Angelika Bonsch (M.) ist die 1. Vorsitzende des von ihr gegründeten Vereins „Werde KitzretterIN“.

Drabenderhöhe – In Niedermiebach kurz hinter Drabenderhöhe hat sich am Wochenende der Verein „Werde KitzretterIN“ gegründet. Die Versammlung konnte trotz Corona stattfinden - mit Sondergenehmigung durch Landrat Jochen Hagt, berichtet die Initiatorin und frischgewählte 1. Vorsitzende Angelika Bonsch, „weil wir eine Aufgabe der öffentlichen Sicherheit und Ordnung ausüben“. Die besteht darin, den Rehwild-Nachwuchs, der sich in Feldern und Wiesen verbirgt, vor dem Tod durch Landmaschinen zu retten.

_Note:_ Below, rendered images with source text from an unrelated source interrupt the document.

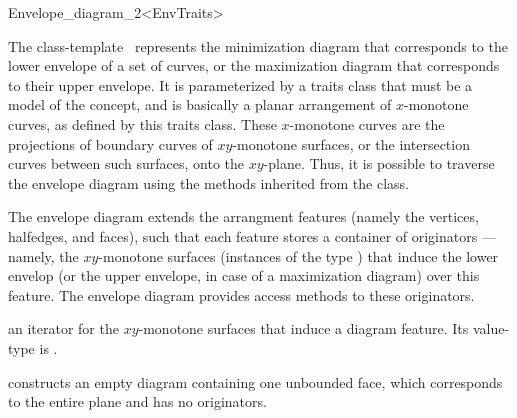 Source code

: 
\ccRefPageBegin

\begin{ccRefClass}{Envelope_diagram_2<EnvTraits>}

\ccDefinition

The class-template \ccClassTemplateName\ represents the minimization
diagram that corresponds to the lower envelope of a set of curves, or the
maximization diagram that corresponds to their upper envelope. It is
parameterized by a traits class that must be a model of the
 concept, and is basically a planar arrangement of
$x$-monotone curves, as defined by this traits class. These $x$-monotone
curves are the projections of boundary curves of $xy$-monotone surfaces,
or the intersection curves between such surfaces, onto the $xy$-plane.
Thus, it is possible to traverse the envelope diagram using the
methods inherited from the  class.

The envelope diagram extends the arrangment features (namely the vertices,
halfedges, and faces), such that each feature stores a container of
originators --- namely, the $xy$-monotone surfaces (instances of the type
) that induce the lower envelop
(or the upper envelope, in case of a maximization diagram) over this
feature. The envelope diagram provides access methods to these originators.

 
\ccInheritsFrom

\ccTypes

\ccGlue
{}

{an iterator for the $xy$-monotone surfaces that induce a diagram feature.
 Its value-type is .}

\ccCreation
{}

    {constructs an empty diagram containing one unbounded face,
     which corresponds to the entire plane and has no originators.}
    

\end{ccRefClass}
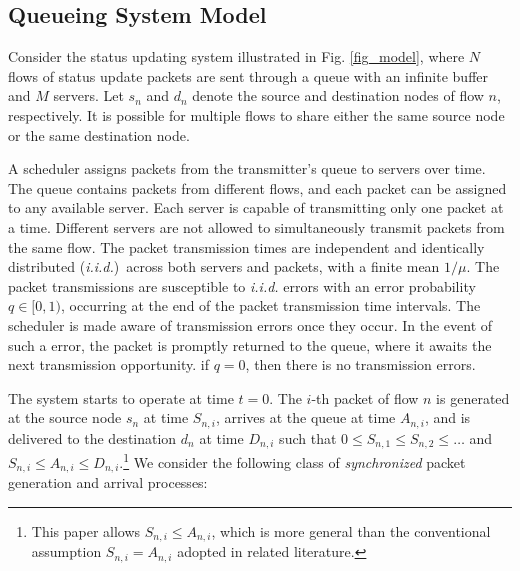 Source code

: \subsection{Queueing System Model}\label{sec:queuemodel}

Consider the status updating system illustrated in Fig. \ref{fig_model}, where $N$ flows of status update packets are sent through a queue with an infinite buffer and $M$ servers. Let $s_n$ and $d_n$ denote the source and destination nodes of flow $n$, respectively. It is possible for multiple flows to share either the same source node or the same destination node. 



A scheduler assigns packets from the transmitter's queue to servers over time. The queue contains packets from different flows, and each packet can be assigned to any available server. Each server is capable of transmitting only one packet at a time. Different servers are not allowed to simultaneously transmit packets from the same flow.
The packet transmission times are independent and identically distributed (\emph{i.i.d.})~across both servers and packets, with a finite mean  $1/\mu$. The packet transmissions are susceptible to \emph{i.i.d.} errors with an error probability $q\in[0,1)$, 
occurring at the end of the packet transmission time intervals.
The scheduler is made aware of transmission errors once they occur. In the event of such a error, the packet is promptly returned to the queue, where it awaits the next transmission opportunity. if $q= 0$, then there is no transmission errors. 






The system starts to operate at time $t=0$.  The $i$-th packet of flow $n$ is generated  at the source node $s_n$ at time $S_{n,i}$, arrives at the queue at time $A_{n,i}$, and is delivered to the destination $d_n$ at time $D_{n,i}$ such that $0\leq S_{n,1} \leq S_{n,2}\leq\ldots$ and $S_{n,i}\leq A_{n,i}\leq D_{n,i}$.\footnote{This paper allows $S_{n,i}\leq A_{n,i}$, which is  more general than the conventional assumption $S_{n,i}= A_{n,i}$  adopted in  related literature.} 
We consider the following class of \emph{synchronized} packet generation and arrival processes:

Kein Anblick zum Vergessen

Wer ein so grausam umgekommenes kleines Reh einmal gesehen hat, wird den Anblick nicht so schnell vergessen. Und verstehen, warum sich Bonsch und ihre Mitstreiterinnen und Mitstreiter so sehr dafür einsetzen, die Tiere vor diesem Schicksal zu bewahren. Geschätzt verenden deutschlandweit jährlich 250 000 Kitze durch Mähmaschinen.

Mit Stöcken schieben die Kitzretterinnen das Gras vorsichtig zur Seite, um kein Kitz zu übersehen.

Mit ein paar Freundinnen hat Angelika Bonsch vor ein paar Jahren begonnen, Wiesen vor der Mahd nach den Kitzen abzusuchen. Berichtet wurde davon im Internet, die WhatsApp-Gruppe der Unterstützer wuchs rasch auf um die 80. Gleichzeitig stieg die Zahl der Einsätze. Alleine habe sie das alles nicht mehr organisieren können, sagt Bonsch. Deshalb also jetzt die offizielle Vereinsgründung, um die Aufgaben auf mehrere Schultern zu verteilen und Spenden besser verwalten zu können.

Saison beginnt bald

Im April beginnt die „Saison“ für die Kitzretterinnen, dann, wenn die Landwirte anfangen, zum ersten Mal im Jahr ihre Wiesen zu mähen. Das Gras steht dafür hoch genug, aber auch hoch genug, dass die Ricke dort ihr Kitz vor Feinden geschützt zurücklassen kann, um auf Nahrungssuche zu gehen.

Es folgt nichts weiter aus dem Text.